In small towns across Australia, the cycle of ever-diminishing services threatens to irrevocably change the face of our country.
However, a growing digital health industry, riding the broadband wave, has the potential to take advantage of Australia's expanding communications network, evolving to meet the challenge of providing quality care to the entire population.
This complex beast goes by many names, digital health, telehealth, ehealth, but it is first and foremost a technological enabler according to Professor Rod McClure, Dean of the University of New England Faculty of Medicine and Health.
From transferring patient records to digital imaging, Professor McClure believes one of the greatest benefits of the digital health industry will be unprecedented equity in the services and level of patient care available.
"We have an existential crisis in Australia in that we have a large area and dispersed population and yet medicine is at a point where there is a concentration of high-end services, expensive services, where dense population allows those services to be optimally utilised," he said.

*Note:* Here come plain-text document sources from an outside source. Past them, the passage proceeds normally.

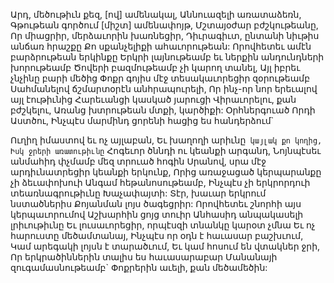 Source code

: 
Արդ, մեծութիւն քեզ, [ով] ամենակալ,
Աննուազելի առատաձեռն,
Գթութեան գործում [միշտ] ամենափոյթ,
Մշտայօժար բժշկութեանը,
Որ միացրիր, մերձաւորին խառնեցիր,
Դիւրագիւտ, ընտանի նիւթիս անճառ հրաշքը
Քո սքանչելիքի ահաւորութեան:
Որովհետեւ ամէն բարձրութեան երկինքը
Երկրի լայնութեամբ եւ ներքին անդունդների
խորութեամբ
Ծովերի բազմութեամբ չի կարող տանել,
Այլ իբրեւ չնչինը բարի մեծից
Փոքր գոյիս մէջ տեսակաւորեցիր զօրութեամբ
Սահմանելով ճշմարտօրէն անհրապուրելի,
Որ ինչ-որ նոր երեւալով այլ էութիւնից
Հարեւանցի կասկած յարուցի
Վիրաւորելու, քան բժշկելու,
Առանց խտրութեան մտքի, կարծիքի:
Օրհներգուած Որդի Աստծու,
Ինչպէս մարմինդ ցորենի հացից ես հանդերձում`


Ուղիղ իմաստով եւ ոչ այլաբան,
Եւ խաղողի արիւնը` կայլակ քո կողից,
Իսկ ջրերի առատութիւնը`
Հոգեւոր ծննդի ու կեանքի արգանդ,
Նոյնպէսեւ անմահիդ փչմամբ մեզ տրուած հոգին
Սրանով, սրա մէջ արդիւնատրեցիր կեանքի
երկունք,
Որից առաջացած կերպարանքը չի ձեւափոխուի
Անգամ հեթանոսութեամբ,
Ինչպէս չի երկրորդուի տեառնագրութիւնը
Խաչափայտի:
Տէր, խաւար երկրում նստածներիս
Քոյանման լոյս ծագեցրիր:
Որովհետեւ շնորհի այս կերպաւորումով
Աշխարհին ցոյց տուիր
Անհասիդ անպակասելի լրիւութիւնը
Եւ լուսաւորեցիր, որպէսզի տնանկը կարօտ չմնա
Եւ ոչ հարուստը մեծամտանայ,
Ինչպէս որ օդն է հաւասար բաշխւում,
Կամ արեգակի լոյսն է տարածւում,
Եւ կամ հոսում են վտակներ ջրի,
Որ երկրածիններին տալիս ես հաւասարաբար
Մանանայի զուգամասնութեամբ`
Փոքրերին աւելի, քան մեծամեծին:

"Digital health and telemedicine overcome the problems of access for people who aren't just down the road from those high-end services.
"It overcomes the problem of low density populations still getting access to high-end services and in doing so it makes for equitable opportunity in a country which geographically defines opportunity on the basis of access."
Surprisingly we have been using elements of digital and telehealth for a long time, probably as long as we have had telephones, without even realising it.
The Alcolock, which prevents drivers from getting behind the wheel if they are over the blood alcohol limit, is an example of preventative digital health based on high technology and information exchange.
Despite being hours apart, doctors can download real-time data from a patient's in-built pacemaker, instantly identifying areas of concern while ultrasounds and other imaging can be undertaken by non-specialists in distant clinics and read by specialists in city labs who can diagnose the patient and decide what next in the treatment phase.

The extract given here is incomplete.